Last week I watched “The Smartest Guys in The Room” the breakthrough documentary that outlined the rise and fall of Enron. As I watched the effrontery of Jeff Skilling and Kenneth Lay advising shareholders to purchase more and more Enron stock, two weeks before its assignment into bankruptcy I was reminded of George W. Bush standing in front of a press corps in Washington D.C. assuring reporters that despite the complete absence of weapons of mass destruction, mounting American casualties, Osama Bin Laden still on the run, and the almost trillion dollar price tag–everything was going as planned, everything was going just fine, nothing to see here.
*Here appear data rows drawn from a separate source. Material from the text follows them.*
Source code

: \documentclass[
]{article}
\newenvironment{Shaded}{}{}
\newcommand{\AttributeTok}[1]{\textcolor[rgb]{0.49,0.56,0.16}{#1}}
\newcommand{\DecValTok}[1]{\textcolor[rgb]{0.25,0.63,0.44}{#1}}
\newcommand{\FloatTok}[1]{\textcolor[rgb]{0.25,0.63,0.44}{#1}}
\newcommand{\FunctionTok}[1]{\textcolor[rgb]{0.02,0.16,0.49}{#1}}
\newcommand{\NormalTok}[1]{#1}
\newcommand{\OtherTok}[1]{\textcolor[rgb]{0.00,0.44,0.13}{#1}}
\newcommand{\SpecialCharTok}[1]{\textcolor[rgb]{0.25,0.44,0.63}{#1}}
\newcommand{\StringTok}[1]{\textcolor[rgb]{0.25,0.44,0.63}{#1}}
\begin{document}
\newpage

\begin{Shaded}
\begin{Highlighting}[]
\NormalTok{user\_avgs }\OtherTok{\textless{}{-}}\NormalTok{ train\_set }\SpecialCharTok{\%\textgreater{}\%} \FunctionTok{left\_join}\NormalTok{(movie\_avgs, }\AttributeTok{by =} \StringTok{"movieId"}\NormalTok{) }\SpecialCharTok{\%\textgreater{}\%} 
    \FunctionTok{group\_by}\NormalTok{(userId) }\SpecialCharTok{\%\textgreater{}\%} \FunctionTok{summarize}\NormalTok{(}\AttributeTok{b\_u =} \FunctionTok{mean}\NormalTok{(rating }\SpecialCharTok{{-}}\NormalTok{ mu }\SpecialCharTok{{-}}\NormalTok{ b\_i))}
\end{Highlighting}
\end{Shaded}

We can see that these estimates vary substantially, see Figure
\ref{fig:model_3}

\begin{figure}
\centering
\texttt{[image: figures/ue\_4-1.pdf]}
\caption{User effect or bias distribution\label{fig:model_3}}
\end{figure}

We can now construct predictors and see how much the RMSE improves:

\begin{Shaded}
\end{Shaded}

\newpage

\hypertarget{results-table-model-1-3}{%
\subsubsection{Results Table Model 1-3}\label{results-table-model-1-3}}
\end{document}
A country is not only what its administration does, it is also the reality reflected by its citizens. Like father like son and like country like citizenry. The parallels draw themselves–U.S. government debt at an all time high, consumer debt at an all time high of $2.2 trillion. An administration that favours the rich and entitled, a citizenry that could barely take care of its own in light of Hurricane Katrina. A government with an underfunded social security system, a citizenry with the lowest savings rate since The Great Depression. A government abusing human rights standards across the globe, an American citizenry all too willing to have its civil liberties trampled upon and held hostage via The Patriot Act. America, it’s time to pay the ransom, rent is due, and the going rate for a government pimp is high. But the devil is in the details and the numbers are but ones and zeroes, in bank accounts or in credit card processors. America will once again be home of the brave and the land of the free. It’s just business.

Thousands of columnists and pundits write thousands of articles providing prenty of abuse for a country gone awry, a country we can barely recognize. But two four-year terms is testing even the most difficult of us all. Maybe Fox News is right and Bush is not that bad after all. What Bush has achieved is to progressively lower the standards, to provide not even a glimmer of hope so his actions become not only acceptable but expected. Before the balloons drop on the next U.S. political conventions who knows: war with Iran? World War III? Police state? Ministry of Propaganda? War is peace. Freedom is slavery. Ignorance is strength. Big brother loves you.